We confess that among the many benefits of being a DDL blogger, one of our favorites is our ability to have a little fun.  Let’s face it, legal writing can sometimes be a bit boring. Try as we might, it tends toward being dry.  Even when railing against grave injustices, we need to be organized and strategic; we need to include often mundane facts and details; we need to discuss dense, arcane legal precedent.  But here, we can compare a legal decision to the most recent episode of theWalking Dead.  We can interweave sports loyalties with discussions of local court trends.  And we’ve never had to hide our bias – if we don’t like something, we tell you.

We imagine judges sometimes get bored too.  And that leads to opinions such as Justice Scalia’s glib dissent in PGA Tour, Inc. v. Martin, 532 U.S. 661 (2001) – funny even for those who don’t like golf.  Another classic is Noble v. Bradford Marine, Inc., 789 F. Supp. 395 (S.D. Fla. 1992) in which the judge peppered his decision with lines from the movie “Wayne’s World” -- holding that defendant’s “most bogus” attempt at removal is “not worthy” and finding that the defendant must “party on” in state court. Sections of the opinion are labeled "Hurling Chunks" and "A Schwing and a Miss."  And there is any number of examples of decisions written in verse.

So, when we were reading the case for today’s post – granting a plaintiff’s motion to remand and rejecting defendants’ fraudulent joinder argument – we knew we wouldn’t be celebrating the result.  But we can tip our caps to the prose.  Not often do you find this smattering of words and phrases in a single decision:  “checkered history,” “potential hitch,” “time bomb,” “hangover,” and “tyranny of labels.”  It’s not a poem and it doesn’t read like a mystery novel, but it made the read a little more enjoyable.  And that’s about the only thing that made it enjoyable.

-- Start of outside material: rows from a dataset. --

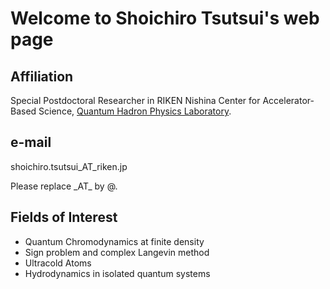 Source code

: 
# Welcome to Shoichiro Tsutsui's web page

## Affiliation
Special Postdoctoral Researcher in RIKEN Nishina Center for Accelerator-Based Science, [Quantum Hadron Physics Laboratory](https://www.nishina.riken.jp/labo/hadron_e.html).

## e-mail
shoichiro.tsutsui\_AT\_riken.jp

Please replace \_AT\_ by @.

## Fields of Interest
- Quantum Chromodynamics at finite density
- Sign problem and complex Langevin method
- Ultracold Atoms
- Hydrodynamics in isolated quantum systems
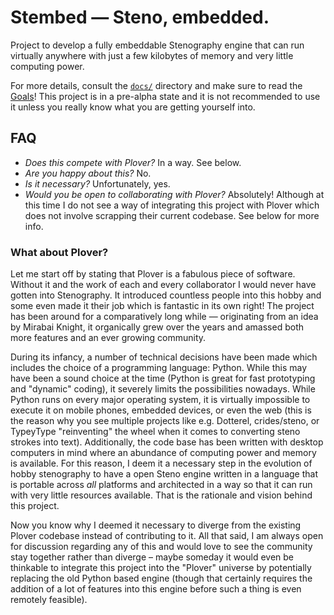 # Stembed — Steno, embedded.

Project to develop a fully embeddable Stenography engine that can run virtually anywhere with just a few kilobytes of memory and very little computing power.

For more details, consult the [`docs/`](/docs) directory and make sure to read the [Goals](Goals.md)! This project is in a pre-alpha state and it is not recommended to use it unless you really know what you are getting yourself into.

## FAQ

- *Does this compete with Plover?* In a way. See below.
- *Are you happy about this?* No.
- *Is it necessary?* Unfortunately, yes.
- *Would you be open to collaborating with Plover?* Absolutely! Although at this time I do not see a way of integrating this project with Plover which does not involve scrapping their current codebase. See below for more info.

### What about Plover?

Let me start off by stating that Plover is a fabulous piece of software. Without it and the work of each and every collaborator I would never have gotten into Stenography. It introduced countless people into this hobby and some even made it their job which is fantastic in its own right! The project has been around for a comparatively long while — originating from an idea by Mirabai Knight, it organically grew over the years and amassed both more features and an ever growing community.

During its infancy, a number of technical decisions have been made which includes the choice of a programming language: Python. While this may have been a sound choice at the time (Python is great for fast prototyping and "dynamic" coding), it severely limits the possibilities nowadays. While Python runs on every major operating system, it is virtually impossible to execute it on mobile phones, embedded devices, or even the web (this is the reason why you see multiple projects like e.g. Dotterel, crides/steno, or TypeyType "reinventing" the wheel when it comes to converting steno strokes into text). Additionally, the code base has been written with desktop computers in mind where an abundance of computing power and memory is available. For this reason, I deem it a necessary step in the evolution of hobby stenography to have a open Steno engine written in a language that is portable across *all* platforms and architected in a way so that it can run with very little resources available. That is the rationale and vision behind this project.

Now you know why I deemed it necessary to diverge from the existing Plover codebase instead of contributing to it. All that said, I am always open for discussion regarding any of this and would love to see the community stay together rather than diverge – maybe someday it would even be thinkable to integrate this project into the "Plover" universe by potentially replacing the old Python based engine (though that certainly requires the addition of a lot of features into this engine before such a thing is even remotely feasible).
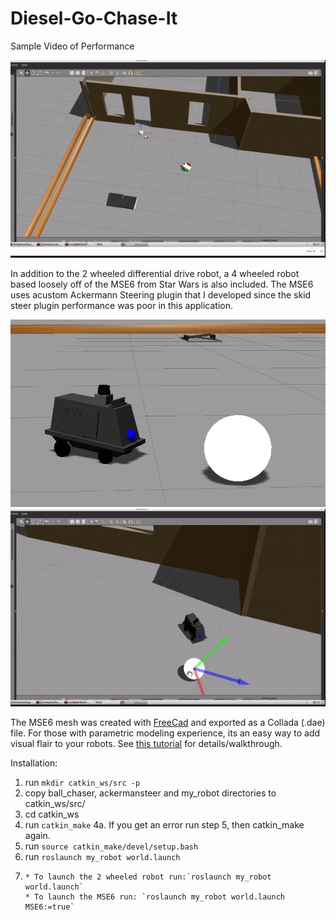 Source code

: # Diesel-Go-Chase-It

Sample Video of Performance


![2Wheel](/2Wheel.gif)



In addition to the 2 wheeled differential drive robot, a 4 wheeled robot based loosely off of the MSE6 from Star Wars is also included. The MSE6 uses acustom Ackermann Steering plugin that I developed since the skid steer plugin performance was poor in this application.


![MSE6](/MSE6.png)
![MSE6](/MSE6.gif)


The MSE6 mesh was created with [FreeCad](https://www.freecadweb.org/) and exported as a Collada (.dae) file. For those with parametric modeling experience, its an easy way to add visual flair to your robots. See [this tutorial](http://gazebosim.org/tutorials?tut=guided_i2) for details/walkthrough.

Installation:
1. run  `mkdir catkin_ws/src -p`
2. copy ball_chaser, ackermansteer and my_robot directories to catkin_ws/src/
3. cd catkin_ws
4. run `catkin_make`
4a. If you get an error run step 5, then catkin_make again.
5. run `source catkin_make/devel/setup.bash`
6. run `roslaunch my_robot world.launch`
7. 
       * To launch the 2 wheeled robot run:`roslaunch my_robot world.launch`
       * To launch the MSE6 run: `roslaunch my_robot world.launch MSE6:=true` 
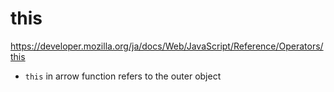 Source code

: # this

https://developer.mozilla.org/ja/docs/Web/JavaScript/Reference/Operators/this

- `this` in arrow function refers to the outer object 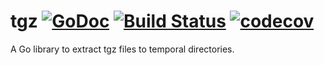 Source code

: # tgz [![GoDoc](https://godoc.org/github.com/alcortesm/tgz?status.svg)](https://godoc.org/github.com/alcortesm/tgz) [![Build Status](https://travis-ci.org/alcortesm/tgz.svg)](https://travis-ci.org/alcortesm/tgz) [![codecov](https://codecov.io/gh/alcortesm/tgz/branch/master/graph/badge.svg)](https://codecov.io/gh/alcortesm/tgz)


A Go library to extract tgz files to temporal directories.
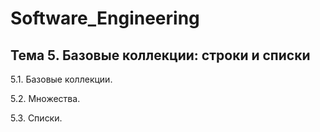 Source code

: # Software_Engineering
## Тема 5. Базовые коллекции: строки и списки

5.1. Базовые коллекции.

5.2. Множества.

5.3. Списки.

The case is Barnett v. Smith & Nephew, Inc., 2015 U.S. Dist. LEXIS 30252 (N.D. Ill. Mar. 11, 2015) and concerns allegations of a defective hip implant.  Plaintiff sued the distributor as well as the manufacturer.  In this situation, the distributor employs the sales representatives who are out in the field.  Defendants removed the case to federal court and alleged that the distributor, who is an Illinois resident, was fraudulently joined.  Id. at *2.  The fraudulent joinder argument was based on an Illinois statute that provides for dismissal of non-manufacturers in products liability cases when certain conditions are met.  Id. at *5.  That statute does not apply if “the defendant had actual knowledge of the defect in the product which caused the injury.”  Id. at *6.

This is where even colorful language can’t save the opinion for us.  The court found a genuine issue of factual dispute regarding the knowledge of the distributor based on the following erroneous conclusion:

[Paragraphs in the Amended Complaint] flesh out a degree of involvement on the part of [the distributor] that goes far beyond the ordinary sales activities most typical of the distributorship relationship. . . . and describe a wholly atypical degree of distributor involvement on the part of [the distributor], in which two of its people were actually present in the operating room. 

Id. at *6-7.  We’ve said it before and we’ll likely have to say it again and again and again – company representatives in the operating room are a real, valuable, everyday occurrence. Doctors will tell you that.  Nurses will tell you that. Manufacturers will tell you that.  For some reason, courts just don’t get it.  As soon as presence in the operating room is mentioned, courts think something untoward is happening and that simply is not the case.  For a medical device like a hip implant that is made of multiple components of varying sizes, company representatives who can help identify the sizes and pieces for the nurses and operating staff are vital to successful surgeries.  Moreover, the representatives are almost always outside the surgical field – meaning they never come in direct contact with the device or the patient.  How any of that can equate to “actual knowledge” of a defect we just don’t know.

We aren’t going to solve this misperception today or even tomorrow – but we’re certainly going to keep thinking about it.  Like anything else, we are going to need to build some precedent to gain any ground – and we won’t care if it’s written as a song, a tale, a jingle or haiku.  We’ll take it any way we can get it.